3) Conditions des travailleurs : salaires, logement, transports…
Si les multinationales et grands groupes engrangent des millions grâce à la ville-vitrine, les travailleurs subissent des salaires de misère et un coût de la vie toujours plus élevé. Le tourisme génère une pauvreté laborieuse : saisonnalité, contrats précaires (souvent « gris » — un contrat existe, mais ne couvre pas toutes les heures travaillées ni les droits théoriques), et bas salaires plongent les prolétaires dans des conditions insoutenables. Nos enquêtes révèlent que beaucoup ignorent leurs droits et survivent grâce à plusieurs jobs ou heures supplémentaires. Ces emplois sont souvent considérés comme des « petits boulots » pour étudiants, mais ils concernent aussi des personnes de plus de 50 ans. Les salaires, fixés par des conventions collectives signées par les grands syndicats, sont dérisoires : moins de 5 €/h pour de nombreuses catégories (employés de musées, femmes de ménage de B&B, plongeurs, bibliothécaires municipaux…). Côté logement et transports, la situation n’est pas meilleure : les loyers ont explosé dans le centre et les premières périphéries, tandis que les transports (1,70 € le ticket, manque de liaisons nocturnes ou vers certaines zones) ne garantissent pas une vie digne.

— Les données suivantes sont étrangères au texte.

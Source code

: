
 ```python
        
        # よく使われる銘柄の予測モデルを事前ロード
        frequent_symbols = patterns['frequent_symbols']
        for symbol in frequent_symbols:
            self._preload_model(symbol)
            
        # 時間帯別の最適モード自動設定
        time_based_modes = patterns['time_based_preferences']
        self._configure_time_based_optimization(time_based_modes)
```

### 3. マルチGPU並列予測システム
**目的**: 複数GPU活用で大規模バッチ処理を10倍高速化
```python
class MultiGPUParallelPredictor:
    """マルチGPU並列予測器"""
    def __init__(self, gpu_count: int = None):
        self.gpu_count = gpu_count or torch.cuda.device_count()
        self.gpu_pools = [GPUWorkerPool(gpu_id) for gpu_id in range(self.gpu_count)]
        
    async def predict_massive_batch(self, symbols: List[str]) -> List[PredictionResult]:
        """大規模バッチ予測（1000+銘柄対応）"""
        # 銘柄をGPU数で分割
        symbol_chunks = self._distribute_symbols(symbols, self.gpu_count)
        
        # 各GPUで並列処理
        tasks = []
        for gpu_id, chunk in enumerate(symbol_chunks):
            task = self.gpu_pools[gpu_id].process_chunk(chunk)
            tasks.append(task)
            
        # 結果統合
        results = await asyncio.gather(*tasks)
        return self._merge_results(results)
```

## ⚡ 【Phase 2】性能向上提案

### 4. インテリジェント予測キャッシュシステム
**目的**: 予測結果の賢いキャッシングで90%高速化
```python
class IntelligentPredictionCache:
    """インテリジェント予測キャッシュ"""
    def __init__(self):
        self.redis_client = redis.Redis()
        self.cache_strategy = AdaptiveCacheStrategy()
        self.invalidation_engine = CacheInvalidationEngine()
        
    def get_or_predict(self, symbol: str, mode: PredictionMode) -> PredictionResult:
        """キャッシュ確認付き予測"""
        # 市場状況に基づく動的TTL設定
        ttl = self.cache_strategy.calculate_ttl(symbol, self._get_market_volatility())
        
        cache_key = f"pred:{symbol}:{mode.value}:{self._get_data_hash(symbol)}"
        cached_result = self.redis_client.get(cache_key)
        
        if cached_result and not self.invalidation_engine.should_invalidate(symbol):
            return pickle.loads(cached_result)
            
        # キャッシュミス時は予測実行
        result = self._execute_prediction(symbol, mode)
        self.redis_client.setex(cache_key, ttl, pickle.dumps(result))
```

4) Formes d’organisation dans ce « nouveau monde du travail »
Ce secteur de la classe des travailleurs, éclaté en mille micro-emplois et contrats disparates, rend le travail syndical et politique complexe. L’enjeu est d’unifier les conditions et d’organiser les travailleurs les plus combatifs. La clé réside dans l’internité : être présent sur le lieu de travail pour impulser des luttes.
Sans ancrage concret, il est difficile de toucher les concernés. Les premières rencontres révèlent un foisonnement de problèmes individuels, qu’il faut ensuite synthétiser pour lancer une campagne. Pour nous, la cible est la municipalité (maire et adjoints en tête), responsable des logiques d’exploitation et ennemi tangible. Les syndicats, eux, interviennent souvent après la fin d’un contrat, sans lutte interne. Malgré l’ampleur des problèmes, ils ne se sont penchés sur ce secteur que récemment. Les grandes centrales (CGIL, CISL, UIL) ont même signé les pires conventions du secteur, ce qui les discrédite auprès des travailleurs. Seuls la CGIL (via un accord avec Just Eat pour les livreurs) et l’USB (syndicat de base antagoniste) mènent des actions notables.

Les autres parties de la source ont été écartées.